> _Your instructions_
Out of the entries that follow, copy each line containing "range".

━━━━━ Exercise material ━━━━━

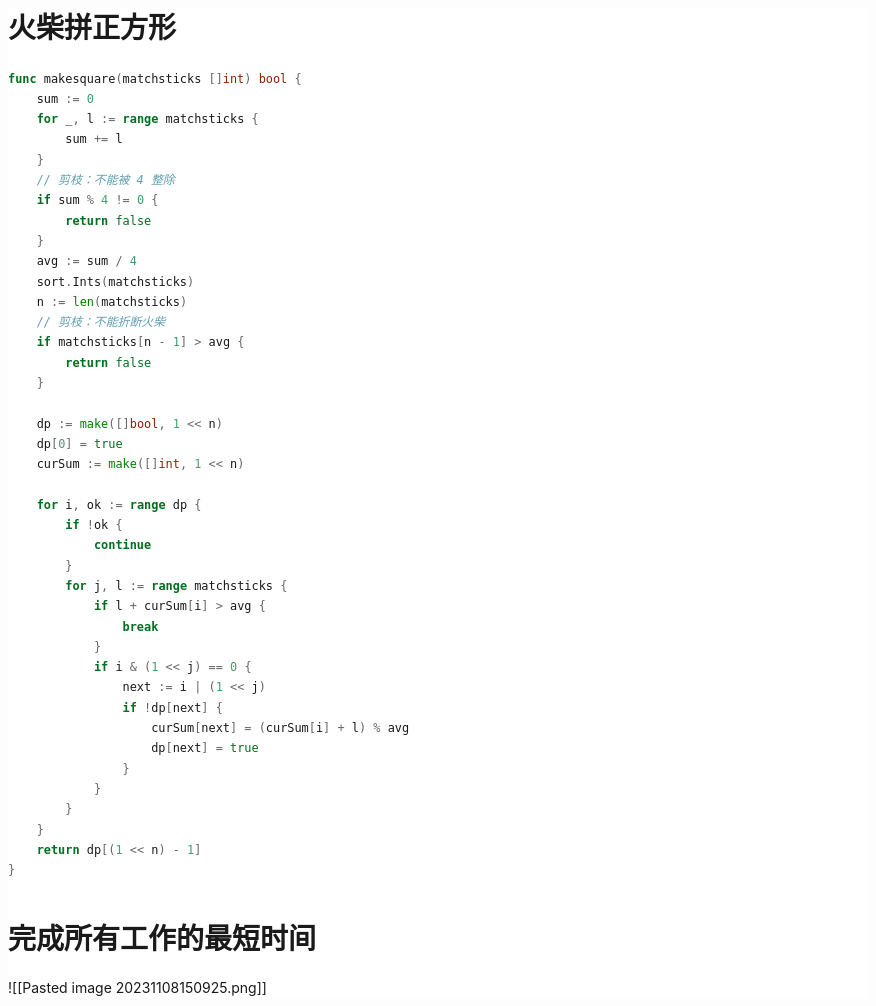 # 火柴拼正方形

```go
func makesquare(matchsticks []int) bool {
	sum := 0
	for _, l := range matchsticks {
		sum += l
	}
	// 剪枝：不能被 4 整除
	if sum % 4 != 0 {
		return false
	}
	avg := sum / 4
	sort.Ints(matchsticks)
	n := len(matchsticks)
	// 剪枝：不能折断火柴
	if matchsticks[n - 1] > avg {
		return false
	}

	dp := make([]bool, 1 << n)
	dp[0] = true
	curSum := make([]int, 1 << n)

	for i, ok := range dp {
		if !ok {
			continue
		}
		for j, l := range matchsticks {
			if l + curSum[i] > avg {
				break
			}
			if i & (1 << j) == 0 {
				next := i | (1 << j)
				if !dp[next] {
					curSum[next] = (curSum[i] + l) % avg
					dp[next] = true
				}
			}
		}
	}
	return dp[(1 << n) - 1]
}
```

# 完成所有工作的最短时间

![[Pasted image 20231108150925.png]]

━━━━━
━━━━━ Exercise material ━━━━━

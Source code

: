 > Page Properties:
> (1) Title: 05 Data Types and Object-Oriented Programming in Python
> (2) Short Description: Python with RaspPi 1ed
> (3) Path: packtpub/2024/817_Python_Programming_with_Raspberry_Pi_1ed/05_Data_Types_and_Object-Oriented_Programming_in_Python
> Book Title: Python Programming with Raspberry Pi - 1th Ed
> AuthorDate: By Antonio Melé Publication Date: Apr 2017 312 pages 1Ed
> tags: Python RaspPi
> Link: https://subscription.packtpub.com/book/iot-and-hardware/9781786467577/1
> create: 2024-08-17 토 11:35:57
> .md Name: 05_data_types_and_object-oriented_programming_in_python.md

━━━━━

> _Response_
	for _, l := range matchsticks {
	for i, ok := range dp {
		for j, l := range matchsticks {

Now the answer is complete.